2 – O processo referido no número anterior pode ser utilizado por qualquer empresa que, mediante declaração escrita e assinada, ateste que reúne as condições necessárias para a sua recuperação e apresente declaração subscrita, há não mais de 30 dias, por contabilista certificado ou por revisor oficial de contas, sempre que a revisão de contas seja legalmente exigida, atestando que não se encontra em situação de insolvência atual, à luz dos critérios previstos no artigo 3.°.”

Importa salientar que a nova redacção do art. 17º-A do CIRE passou a ser aplicável, a partir da sua entrada em vigor, aos processos pendentes, como resulta expressamente da norma transitória, constante do seu art. 6º.

Com a alteração introduzida desapareceu o termo “devedor”, sendo substituído pelo termo “empresa”. Ou seja onde antes se lia “O processo especial de revitalização destina-se a permitir ao devedor (…)”, passou a ler-se “O processo especial de revitalização destina-se a permitir à empresa (…)”.

Assim, no que respeita à questão de a pessoa singular não comerciante e/ou sem empresa estar ou não integrada no âmbito de aplicação do PER, a alteração legislativa veio restringir esse âmbito subjectivo de aplicação, consagrando literalmente que é a “empresa” o núcleo dessa aplicação – apenas devedores titulares (da propriedade e/ou exploração) de empresa, comercial ou não (tendo em conta o art. 5º do CIRE, que só refere “actividade económica”; logo, comerciantes ou não, pois as atividades podem ser jurídico-mercantis ou não, desde que empresários naquele sentido), que estejam em situação económica difícil ou em situação de insolvência meramente iminente.[5]

O que reforça a posição que adoptamos, no sentido de que este específico procedimento se aplica apenas às empresas ou a pessoas singulares agentes económicos e não também a pessoas singulares tout court.

Assim, também nesta, parte improcede a revista.

III- Decisão

Deste modo, acorda-se em negar a revista, mantendo-se o acórdão recorrido.

Custas pelo Recorrente

Lisboa, 30 de Abril de 2019

Raimundo Queirós (Relator)

Ricardo Costa

Ana Paula Boularot

___________________

[1] Coutinho de Abreu, Curso de Direito Comercial, Volume I, Introdução, Atos de comércio, Comerciantes, Empresas, Sinais distintivos, 11ª ed., Almedina, Coimbra, 2018, nt. 332 – p. 151.
[2] Sobre as diferentes titularidades das “empresas do sector privado”, v. igualmente Coutinho de Abreu, Curso…, volume I cit., p. 288 e ss.
[3] Curso…, volume I cit., p. 119.
[4] Coutinho de Abreu, Curso…, volume I cit., p. 220.
[5] Neste sentido, v.

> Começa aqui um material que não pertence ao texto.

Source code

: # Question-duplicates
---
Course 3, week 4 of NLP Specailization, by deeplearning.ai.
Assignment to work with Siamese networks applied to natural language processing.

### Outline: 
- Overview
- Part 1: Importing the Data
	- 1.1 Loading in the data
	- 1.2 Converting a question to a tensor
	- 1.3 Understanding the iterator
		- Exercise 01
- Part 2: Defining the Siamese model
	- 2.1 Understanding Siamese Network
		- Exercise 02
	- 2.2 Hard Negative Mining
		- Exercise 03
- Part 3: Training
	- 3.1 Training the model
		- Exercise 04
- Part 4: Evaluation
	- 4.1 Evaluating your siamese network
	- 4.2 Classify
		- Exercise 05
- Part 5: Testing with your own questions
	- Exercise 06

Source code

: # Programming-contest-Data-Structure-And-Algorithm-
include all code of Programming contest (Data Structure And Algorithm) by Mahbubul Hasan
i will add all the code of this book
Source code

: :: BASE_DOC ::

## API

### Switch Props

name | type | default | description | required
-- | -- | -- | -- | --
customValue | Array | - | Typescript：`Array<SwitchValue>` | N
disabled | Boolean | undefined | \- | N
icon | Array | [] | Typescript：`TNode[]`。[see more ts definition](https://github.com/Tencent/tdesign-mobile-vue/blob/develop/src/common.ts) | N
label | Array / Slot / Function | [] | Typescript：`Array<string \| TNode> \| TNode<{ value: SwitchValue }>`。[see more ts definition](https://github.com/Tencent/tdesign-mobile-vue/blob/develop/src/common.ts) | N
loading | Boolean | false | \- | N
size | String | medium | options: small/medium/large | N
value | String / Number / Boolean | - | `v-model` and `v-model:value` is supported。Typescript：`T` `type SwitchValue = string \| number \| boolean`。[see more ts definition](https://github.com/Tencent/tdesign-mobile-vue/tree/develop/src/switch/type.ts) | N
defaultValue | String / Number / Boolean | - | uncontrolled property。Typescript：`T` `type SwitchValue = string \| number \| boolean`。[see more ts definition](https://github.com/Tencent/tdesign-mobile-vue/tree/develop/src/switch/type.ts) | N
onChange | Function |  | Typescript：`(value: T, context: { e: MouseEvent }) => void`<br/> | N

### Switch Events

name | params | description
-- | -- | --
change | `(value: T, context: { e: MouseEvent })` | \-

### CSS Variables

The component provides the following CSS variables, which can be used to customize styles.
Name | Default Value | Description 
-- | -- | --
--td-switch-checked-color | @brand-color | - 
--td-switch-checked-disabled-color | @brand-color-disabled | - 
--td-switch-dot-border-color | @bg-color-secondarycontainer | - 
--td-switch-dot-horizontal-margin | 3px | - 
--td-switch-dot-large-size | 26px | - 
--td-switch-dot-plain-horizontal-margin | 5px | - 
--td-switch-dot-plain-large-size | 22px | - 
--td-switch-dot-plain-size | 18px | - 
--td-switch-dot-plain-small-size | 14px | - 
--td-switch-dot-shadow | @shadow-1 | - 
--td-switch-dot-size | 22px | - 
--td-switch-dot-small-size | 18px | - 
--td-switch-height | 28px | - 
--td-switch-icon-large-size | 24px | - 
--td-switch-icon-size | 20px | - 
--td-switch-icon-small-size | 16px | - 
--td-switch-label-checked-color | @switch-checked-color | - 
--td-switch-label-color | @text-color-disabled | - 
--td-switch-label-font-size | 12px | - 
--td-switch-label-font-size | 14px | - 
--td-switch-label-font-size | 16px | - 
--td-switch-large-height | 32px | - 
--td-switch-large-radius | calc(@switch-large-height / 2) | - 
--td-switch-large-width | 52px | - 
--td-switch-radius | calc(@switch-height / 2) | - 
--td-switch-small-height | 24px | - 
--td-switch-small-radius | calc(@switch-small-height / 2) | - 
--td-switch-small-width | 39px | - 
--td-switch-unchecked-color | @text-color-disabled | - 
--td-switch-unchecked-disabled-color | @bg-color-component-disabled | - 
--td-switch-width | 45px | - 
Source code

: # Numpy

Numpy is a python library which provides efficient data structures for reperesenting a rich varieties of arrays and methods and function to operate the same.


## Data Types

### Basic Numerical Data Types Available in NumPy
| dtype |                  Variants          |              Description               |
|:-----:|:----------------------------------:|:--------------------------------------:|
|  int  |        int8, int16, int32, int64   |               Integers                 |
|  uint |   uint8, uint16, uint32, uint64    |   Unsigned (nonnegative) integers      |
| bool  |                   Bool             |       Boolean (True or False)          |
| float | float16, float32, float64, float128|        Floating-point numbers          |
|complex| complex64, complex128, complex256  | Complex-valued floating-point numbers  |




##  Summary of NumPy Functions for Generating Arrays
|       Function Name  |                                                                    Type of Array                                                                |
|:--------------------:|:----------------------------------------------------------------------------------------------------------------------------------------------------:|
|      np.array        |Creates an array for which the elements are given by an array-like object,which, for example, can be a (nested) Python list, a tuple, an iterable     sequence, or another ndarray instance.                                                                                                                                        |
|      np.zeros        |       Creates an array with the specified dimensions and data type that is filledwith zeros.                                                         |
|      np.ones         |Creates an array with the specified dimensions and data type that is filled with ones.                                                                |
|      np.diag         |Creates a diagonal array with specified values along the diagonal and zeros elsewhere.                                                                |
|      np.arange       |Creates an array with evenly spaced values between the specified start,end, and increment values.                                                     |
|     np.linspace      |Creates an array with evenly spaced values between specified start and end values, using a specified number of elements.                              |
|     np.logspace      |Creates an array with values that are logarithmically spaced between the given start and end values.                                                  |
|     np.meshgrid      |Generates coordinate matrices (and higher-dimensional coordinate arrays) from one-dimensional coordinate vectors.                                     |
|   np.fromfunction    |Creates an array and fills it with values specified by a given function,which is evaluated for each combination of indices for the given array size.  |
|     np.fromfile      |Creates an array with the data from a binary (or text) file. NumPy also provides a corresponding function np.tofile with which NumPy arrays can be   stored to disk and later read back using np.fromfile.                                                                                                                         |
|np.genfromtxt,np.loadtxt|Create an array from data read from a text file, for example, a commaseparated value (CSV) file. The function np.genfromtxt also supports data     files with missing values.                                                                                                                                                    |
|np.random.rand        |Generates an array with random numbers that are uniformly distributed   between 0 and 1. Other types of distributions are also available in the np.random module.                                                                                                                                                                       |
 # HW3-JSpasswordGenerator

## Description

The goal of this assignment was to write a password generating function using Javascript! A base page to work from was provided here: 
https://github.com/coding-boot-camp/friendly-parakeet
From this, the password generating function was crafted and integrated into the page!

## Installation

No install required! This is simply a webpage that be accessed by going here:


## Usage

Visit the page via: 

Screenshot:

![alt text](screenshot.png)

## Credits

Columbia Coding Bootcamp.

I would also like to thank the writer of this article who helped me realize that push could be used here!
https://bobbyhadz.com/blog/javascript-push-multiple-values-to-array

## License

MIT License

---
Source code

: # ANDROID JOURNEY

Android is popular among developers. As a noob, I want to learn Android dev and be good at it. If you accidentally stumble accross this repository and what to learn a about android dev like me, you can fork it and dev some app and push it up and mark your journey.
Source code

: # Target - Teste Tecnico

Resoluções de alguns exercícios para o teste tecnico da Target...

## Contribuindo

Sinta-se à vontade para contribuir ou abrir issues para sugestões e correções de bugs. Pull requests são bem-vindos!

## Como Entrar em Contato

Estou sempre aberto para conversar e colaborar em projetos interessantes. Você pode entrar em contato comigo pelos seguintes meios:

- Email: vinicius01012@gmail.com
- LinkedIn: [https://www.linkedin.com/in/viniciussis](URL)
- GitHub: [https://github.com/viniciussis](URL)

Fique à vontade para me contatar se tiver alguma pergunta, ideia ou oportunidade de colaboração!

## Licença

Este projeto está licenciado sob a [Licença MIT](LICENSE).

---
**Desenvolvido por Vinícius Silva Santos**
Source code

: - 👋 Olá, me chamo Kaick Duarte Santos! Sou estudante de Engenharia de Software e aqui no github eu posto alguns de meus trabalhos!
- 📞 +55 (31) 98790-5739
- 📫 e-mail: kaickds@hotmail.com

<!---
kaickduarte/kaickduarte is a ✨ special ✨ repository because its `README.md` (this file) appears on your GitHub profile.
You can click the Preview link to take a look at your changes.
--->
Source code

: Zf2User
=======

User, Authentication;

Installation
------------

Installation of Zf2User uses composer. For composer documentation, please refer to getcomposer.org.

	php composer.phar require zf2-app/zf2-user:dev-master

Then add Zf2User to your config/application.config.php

Coutinho de Abreu, Curso de Direito Comercial, Volume I, Introdução, Atos de comércio, Comerciantes, Empresas, Sinais distintivos, 11ª ed., Almedina, Coimbra, 2018, p. 336-337, 340-342; Ricardo Costa, “Gestão das sociedades em contexto de ‘crise de empresa’”, V Congresso Direito das Sociedades em Revista, Almedina, Coimbra, 2018, nt. 12 – p. 176-177, referindo: “Com as alterações do DL 79/2017 (e a partir da sua entrada em vigor), os n.os 2 e 3 do art. 1.º do CIRE passaram a delimitar subjectivamente o PER como processo pré-insolvencial dos devedores exploradores de empresas (harmonizando-se nessa altura com o SIREVE entretanto revogado) e o novo PEAP (processo especial para acordo de pagamento) como processo pré-insolvencial para os devedores (incluindo pessoas colectivas) sem exploração de empresa e com a apresentação das mesmas situações de situação económica difícil e insolvência eminente (arts. 222º-A e ss, CIRE, aditados pelo art. 4º do DL 79/2017)”.